▸ **The problem**
Would you print the records below from the first line through the line containing "hình client--server và", skipping the pictures?

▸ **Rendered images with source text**
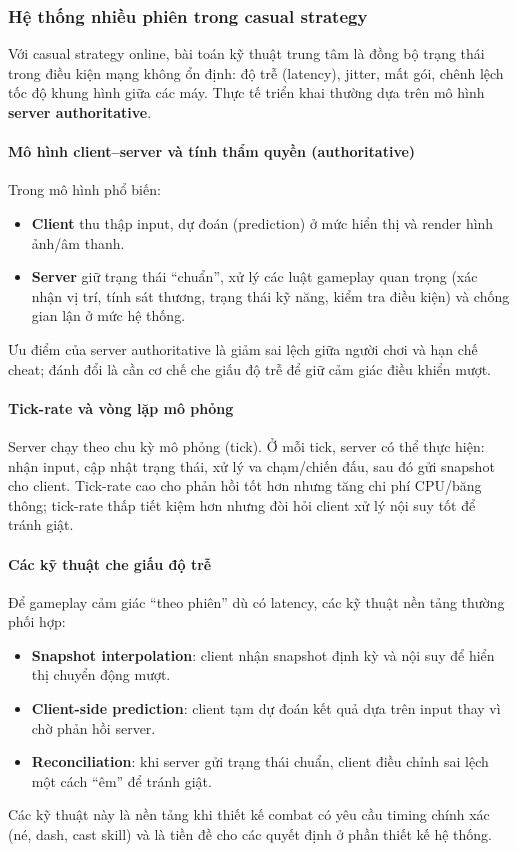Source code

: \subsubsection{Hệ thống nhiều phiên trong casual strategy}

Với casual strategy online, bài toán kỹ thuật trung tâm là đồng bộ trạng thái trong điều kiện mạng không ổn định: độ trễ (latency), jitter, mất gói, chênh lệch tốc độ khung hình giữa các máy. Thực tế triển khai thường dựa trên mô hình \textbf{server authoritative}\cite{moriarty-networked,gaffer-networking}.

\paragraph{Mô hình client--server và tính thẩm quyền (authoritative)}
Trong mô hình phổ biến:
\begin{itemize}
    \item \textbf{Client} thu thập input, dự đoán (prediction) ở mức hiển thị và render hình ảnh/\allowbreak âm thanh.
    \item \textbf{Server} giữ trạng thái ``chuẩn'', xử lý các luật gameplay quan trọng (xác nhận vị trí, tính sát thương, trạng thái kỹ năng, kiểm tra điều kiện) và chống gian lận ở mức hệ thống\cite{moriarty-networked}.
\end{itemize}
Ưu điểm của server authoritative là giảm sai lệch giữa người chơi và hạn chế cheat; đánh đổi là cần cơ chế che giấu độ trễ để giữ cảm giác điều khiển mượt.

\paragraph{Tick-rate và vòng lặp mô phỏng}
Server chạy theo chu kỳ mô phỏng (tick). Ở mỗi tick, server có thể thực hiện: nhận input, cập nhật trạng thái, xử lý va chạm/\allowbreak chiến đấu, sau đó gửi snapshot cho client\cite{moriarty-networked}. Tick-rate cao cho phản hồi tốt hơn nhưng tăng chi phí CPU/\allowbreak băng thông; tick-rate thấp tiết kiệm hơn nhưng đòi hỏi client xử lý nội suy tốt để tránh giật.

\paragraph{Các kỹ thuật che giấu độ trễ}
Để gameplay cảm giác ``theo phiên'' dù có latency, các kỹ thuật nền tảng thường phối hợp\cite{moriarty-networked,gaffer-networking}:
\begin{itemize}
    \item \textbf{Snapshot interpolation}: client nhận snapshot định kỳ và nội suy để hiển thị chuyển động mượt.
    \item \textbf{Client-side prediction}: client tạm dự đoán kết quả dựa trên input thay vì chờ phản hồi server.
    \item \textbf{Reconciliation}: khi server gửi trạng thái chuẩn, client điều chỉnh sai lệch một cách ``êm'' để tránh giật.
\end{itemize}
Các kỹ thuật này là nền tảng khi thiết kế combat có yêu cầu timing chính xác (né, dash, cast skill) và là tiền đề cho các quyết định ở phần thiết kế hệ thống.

▸ **Your solution**
Source code

: \subsubsection{Hệ thống nhiều phiên trong casual strategy}

Với casual strategy online, bài toán kỹ thuật trung tâm là đồng bộ trạng thái trong điều kiện mạng không ổn định: độ trễ (latency), jitter, mất gói, chênh lệch tốc độ khung hình giữa các máy. Thực tế triển khai thường dựa trên mô hình \textbf{server authoritative}\cite{moriarty-networked,gaffer-networking}.

\paragraph{Mô hình client--server và tính thẩm quyền (authoritative)}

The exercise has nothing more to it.